Народа очень много едет все по одному направлению. «Это от праздника», – говорит извозчик.
– Какой же был праздник?
– Чахнохрист.
– Какой?
– Чахнохрист.
– Чахнохрист? – переспросил я, удивленный новым, неизвестным мне именем праздника.
– Чахнохрист, Чахнохрист зовется, пане.
Господи, что же это за праздник? Добивался, добивался, и узнаю, что это Воздвижение креста (14-го сентября).
Г. Пружаны замечательны во многих отношениях. Во-первых, там есть мостовая, которая лучше мостовой во многих губерниях России. Во-вторых, тем, что в нем обретаются красивые мужские и женские лица, которых не видишь почти с третьей станции от Петербурга. В-третьих, там есть нечто вроде табльдота и строится большой каменный костел, и против него уныло стоит ветхая православная церковь. И, наконец, тем, что приехать сюда очень легко, а выехать необыкновенно трудно. В Пружанах есть четыре почтовые лошади, на которых отвозят почту в Кобрин, но проезжающим их не дают, и потому проезжающий на почтовых в Пружаны должен выбираться отсюда как ему угодно. Иногда уезжают на лошадях еврейских, а когда у евреев праздники или шабаши, тогда сидят у моря и ждут погоды.

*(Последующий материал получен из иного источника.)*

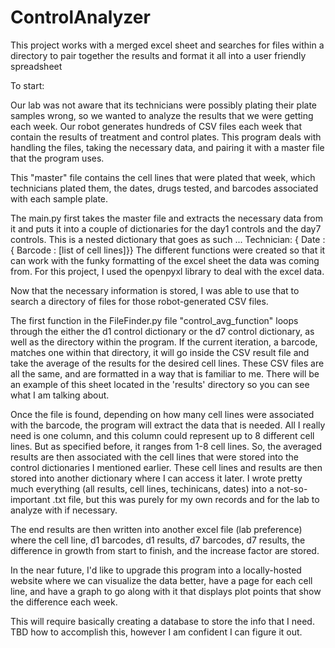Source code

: # ControlAnalyzer
This project works with a merged excel sheet and searches for files within a directory to pair together the results and format it all into a user friendly spreadsheet

To start:

Our lab was not aware that its technicians were possibly plating their plate samples wrong, so we wanted to analyze the results that we were getting each week. Our robot generates hundreds of CSV files each week that contain the results of treatment and control plates. This program deals with handling the files, taking the necessary data, and pairing it with a master file that the program uses.

This "master" file contains the cell lines that were plated that week, which technicians plated them, the dates, drugs tested, and barcodes associated with each sample plate. 

The main.py first takes the master file and extracts the necessary data from it and puts it into a couple of dictionaries for the day1 controls and the day7 controls. This is a nested dictionary that goes as such ... Technician: { Date : { Barcode : [list of cell lines]}}
The different functions were created so that it can work with the funky formatting of the excel sheet the data was coming from. For this project, I used the openpyxl library to deal with the excel data.

Now that the necessary information is stored, I was able to use that to search a directory of files for those robot-generated CSV files. 

The first function in the FileFinder.py file "control_avg_function" loops through the either the d1 control dictionary or the d7 control dictionary, as well as the directory within the program. If the current iteration, a barcode, matches one within that directory, it will go inside the CSV result file and take the average of the results for the desired cell lines. These CSV files are all the same, and are formatted in a way that is familiar to me. There will be an example of this sheet located in the 'results' directory so you can see what I am talking about.

Once the file is found, depending on how many cell lines were associated with the barcode, the program will extract the data that is needed.
All I really need is one column, and this column could represent up to 8 different cell lines. But as specified before, it ranges from 1-8 cell lines. 
So, the averaged results are then associated with the cell lines that were stored into the control dictionaries I mentioned earlier. These cell lines and results are then stored into another dictionary where I can access it later.
I wrote pretty much everything (all results, cell lines, techinicans, dates) into a not-so-important .txt file, but this was purely for my own records and for the lab to analyze with if necessary.

The end results are then written into another excel file (lab preference) where the cell line, d1 barcodes, d1 results, d7 barcodes, d7 results, the difference in growth from start to finish, and the increase factor are stored.

In the near future, I'd like to upgrade this program into a locally-hosted website where we can visualize the data better, have a page for each cell line, and have a graph to go along with it that displays plot points that show the difference each week.

This will require basically creating a database to store the info that I need. TBD how to accomplish this, however I am confident I can figure it out.
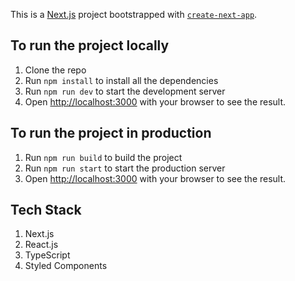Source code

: This is a [Next.js](https://nextjs.org/) project bootstrapped with [`create-next-app`](https://github.com/vercel/next.js/tree/canary/packages/create-next-app).

## To run the project locally

1. Clone the repo
2. Run `npm install` to install all the dependencies
3. Run `npm run dev` to start the development server
4. Open [http://localhost:3000](http://localhost:3000) with your browser to see the result.

## To run the project in production

1. Run `npm run build` to build the project
2. Run `npm run start` to start the production server
3. Open [http://localhost:3000](http://localhost:3000) with your browser to see the result.

## Tech Stack

1. Next.js
2. React.js
3. TypeScript
4. Styled Components
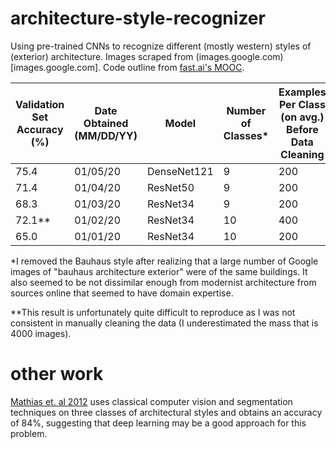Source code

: # architecture-style-recognizer

Using pre-trained CNNs to recognize different (mostly western) styles of (exterior) architecture. Images scraped from (images.google.com)[images.google.com]. Code outline from [fast.ai's MOOC](https://course.fast.ai/). 

Validation Set Accuracy (%)   | Date Obtained (MM/DD/YY) | Model       | Number of Classes\* | Examples Per Class (on avg.) Before Data Cleaning
|-----------------------------|--------------------------|-------------|---------------------|--------------------------------------------------
| 75.4			      | 01/05/20		 | DenseNet121 | 9	 	     | 200
| 71.4                        | 01/04/20                 | ResNet50    | 9                   | 200
| 68.3                        | 01/03/20                 | ResNet34    | 9                   | 200
| 72.1\*\*                    | 01/02/20                 | ResNet34    | 10	             | 400
| 65.0                        | 01/01/20                 | ResNet34    | 10                  | 200

\*I removed the Bauhaus style after realizing that a large number of Google images of "bauhaus architecture exterior" were of the same buildings. It also seemed to be not dissimilar enough from modernist architecture from sources online that seemed to have domain expertise.

\*\*This result is unfortunately quite difficult to reproduce as I was not consistent in manually cleaning the data (I underestimated the mass that is 4000 images).

# other work

[Mathias et. al 2012](https://www.researchgate.net/publication/273685892_Automatic_architectural_style_recognition) uses classical computer vision and segmentation techniques on three classes of architectural styles and obtains an accuracy of 84%, suggesting that deep learning may be a good approach for this problem.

Прелесть этого положения мы изведали на себе. Приехав в Пружаны в десять часов утра, мы тотчас же послали за обывательскими лошадями, которые должны были отвезти нас до Загребова, откуда начинается непрерывное почтовое сообщение с Пинском. Товарищ мой отправился к живущему в Пружанах маршалку, у которого он за год перед сим каплею аконита избавил от наглой (скоропостижной) смерти каретного коня, а я завернулся в свитку и залег спать в холодной комнате и на голодный желудок. Проснувшись в три часа, я сходил пообедал, осмотрел пружанскую церковь. Осведомлялся у дьячка о том, действительно ли праздник Воздвижения крестьяне называют чахнохристом? Оказалось, что это действительно так. В ожидании лошадей до десяти часов вечера разговаривал я с хозяином. Здешние евреи все ждут железной дороги из Пинска в Белосток, которая, по их соображениям, будет иметь великое значение для литовского края. Они ожидают, что из Пинска и запинского края (Pinszczyzïу) пойдут на Варшавскую железную дорогу хлеба из Волыни, свиньи, которых из Пинска забирают теперь и гонят в Царство Польское мазуры, и крымская соль, которую во всем здешнем крае предпочитают соли, доставляемой из Гродна. Теперь все это идет фурманами и потому, разумеется, идет не очень шибко, хотя крестьяне постоянно занимаются фурманством. Наш пружанский хозяин имел дела со строителями Варшавской железной дороги и вообще человек опытный в подрядах. Он не хочет верить, что можно выстроить железную дорогу не дороже 35000 руб. за версту, как надеются выстроить Литовскую железную дорогу до самого места соединения ее с Варшавскою железною дорогою, стоящею по 105000 руб. сер<ебром> верста. Он начал выкладывать цены ужасно высокие и не хотел верить, что когда-нибудь не нужно будет темных расходов. Разуверится ли он?.. Не знаю, что еще больше записать о моем пребывании в Пружанах; разве то, что здесь я видел один образец литовского артистократического хлебосольства и имел случай искренно порадоваться от всего сердца, что я родился от племени, которое хотя и не ведет своего родословного дерева от римских гусей, но никогда не оставляло холодным и голодным ни прохожего, ни проезжего, не разбирая, какому Богу он верует. Я вспомнил солдатиков с польским выговором, которых радушно принимали в Пензе и Саратове, вспомнил многое, многое и поневоле пришел к заключению, которое заставило меня желать забыть имя пружанского аристократа, а потому и подробности происшествия, вызвавшего эту заметку, заносить не хочу.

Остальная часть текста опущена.